A Conversation with Ball Professor of Law Alan Meese

Professor Alan Meese
Professor Alan Meese Professor Alan Meese offers groundbreaking work in the fields of antitrust and related disciplines and through his service to the William & Mary community.

More than 200 years ago, Bishop James Madison, then President of the College of William & Mary, helped Thomas Jefferson found the William & Mary School of Law.  They appointed George Wythe as the first Chair in Law and Police in an effort to bring various other disciplines, including political economy, to bear on legal questions.  (At the time, “police” was a synonym for “policy” or “regulation.”)  Today, Professor Alan Meese continues that tradition through his groundbreaking work in the fields of antitrust and related disciplines and through his service to the William & Mary community.

Meese says he has wanted to be a lawyer since seventh or eighth grade.  (Before that he wanted to be an astronomer or pro-football quarterback.)  “Early in my life, a family friend from Taiwan told me that in a democracy, there will always be a need for lawyers,” says Meese.  “At the time I thought that he was assuring me there would always be jobs for lawyers, but I later realized that a constitutional democracy is built on the rule of law, and thus will always need lawyers to interpret, disseminate and articulate controlling legal principles.  I wanted to be a part of that.”

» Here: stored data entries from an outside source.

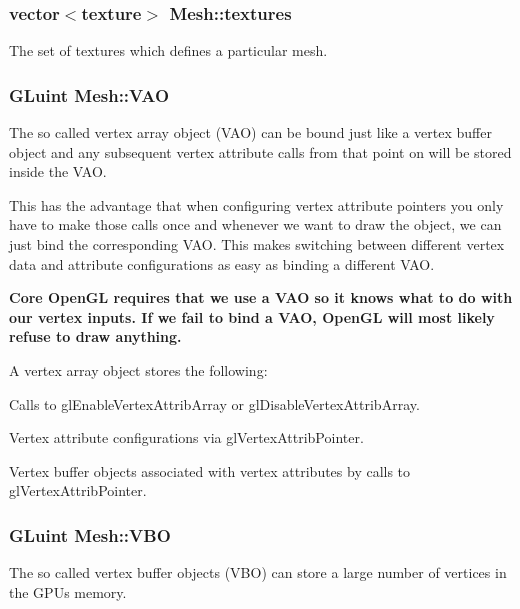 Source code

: \subsubsection[{\texorpdfstring{textures}{textures}}]{\setlength{\rightskip}{0pt plus 5cm}vector$<${\bf texture}$>$ Mesh\+::textures}\hypertarget{classMesh_aa154a7fb2e174902c1d2ebf0755261a0}{}\label{classMesh_aa154a7fb2e174902c1d2ebf0755261a0}
The set of textures which defines a particular mesh. 
\subsubsection[{\texorpdfstring{V\+AO}{VAO}}]{\setlength{\rightskip}{0pt plus 5cm}G\+Luint Mesh\+::\+V\+AO\hspace{0.3cm}{\ttfamily [private]}}\hypertarget{classMesh_a09b989b9d4df8ae595d7e80e091a4a5b}{}\label{classMesh_a09b989b9d4df8ae595d7e80e091a4a5b}
The so called vertex array object (V\+AO) can be bound just like a vertex buffer object and any subsequent vertex attribute calls from that point on will be stored inside the V\+AO.

This has the advantage that when configuring vertex attribute pointers you only have to make those calls once and whenever we want to draw the object, we can just bind the corresponding V\+AO. This makes switching between different vertex data and attribute configurations as easy as binding a different V\+AO.

{\bfseries Core Open\+GL requires that we use a V\+AO so it knows what to do with our vertex inputs. If we fail to bind a V\+AO, Open\+GL will most likely refuse to draw anything.}

A vertex array object stores the following\+:


\begin{DoxyItemize}
\item Calls to gl\+Enable\+Vertex\+Attrib\+Array or gl\+Disable\+Vertex\+Attrib\+Array.
\item Vertex attribute configurations via gl\+Vertex\+Attrib\+Pointer.
\item Vertex buffer objects associated with vertex attributes by calls to gl\+Vertex\+Attrib\+Pointer. 
\end{DoxyItemize}
\subsubsection[{\texorpdfstring{V\+BO}{VBO}}]{\setlength{\rightskip}{0pt plus 5cm}G\+Luint Mesh\+::\+V\+BO\hspace{0.3cm}{\ttfamily [private]}}\hypertarget{classMesh_a0d28b2c6fee628a13f43cae3f858569b}{}\label{classMesh_a0d28b2c6fee628a13f43cae3f858569b}
The so called vertex buffer objects (V\+BO) can store a large number of vertices in the G\+PU\textquotesingle{}s memory.

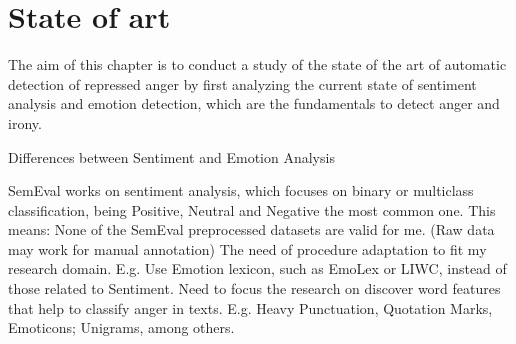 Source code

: \chapter{State of art}

The aim of this chapter is to conduct a study of the state of the art of automatic detection of repressed anger by first analyzing the current state of sentiment analysis and emotion detection, which are the fundamentals to detect anger and irony.





Differences between Sentiment and Emotion Analysis

SemEval works on sentiment analysis, which focuses on binary or multiclass classification, being Positive, Neutral and Negative the most common one.
This means:
 None of the SemEval preprocessed datasets are valid for me. (Raw data may work for manual annotation)
 The need of procedure adaptation to fit my research domain.
E.g. Use Emotion lexicon, such as EmoLex or LIWC, instead of  those related to Sentiment.
Need to focus the research on discover word features that help to classify anger in texts.
E.g. Heavy Punctuation, Quotation Marks, Emoticons; Unigrams, among others.

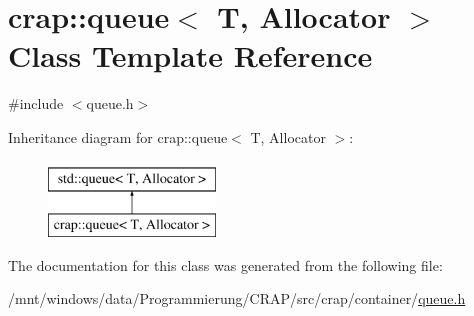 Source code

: \hypertarget{classcrap_1_1queue}{\section{crap\-:\-:queue$<$ T, Allocator $>$ Class Template Reference}
\label{classcrap_1_1queue}
}


{\ttfamily \#include $<$queue.\-h$>$}

Inheritance diagram for crap\-:\-:queue$<$ T, Allocator $>$\-:\begin{figure}[H]
\begin{center}
\leavevmode
\includegraphics[height=2.000000cm]{classcrap_1_1queue}
\end{center}
\end{figure}


The documentation for this class was generated from the following file\-:\begin{DoxyCompactItemize}
\item 
/mnt/windows/data/\-Programmierung/\-C\-R\-A\-P/src/crap/container/\hyperlink{queue_8h}{queue.\-h}\end{DoxyCompactItemize}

As an undergraduate at the College of William & Mary, Meese completed a double major in ancient Greek and economics.  “They really don’t go together,” he laughs.  But, he quickly notes, “when you study a language like Greek, there is a lot of daily preparation; every day you have to come to class and translate – to wrestle with texts.  This required hours of preparation so I when I arrived at law school, I was ready to do that kind of work out of the starting gate.  In that respect, I found law school to be easier than my undergraduate studies.”

Meese’s major in economics, on the other hand, was an early indicator of what was to come.  “I entered college when the U.S. was in a deep recession and some believed that free markets were inferior to socialized systems characterized by governmental planning.  So economics – both macro and micro – was front and center of many interesting public policy debates at the time. ” 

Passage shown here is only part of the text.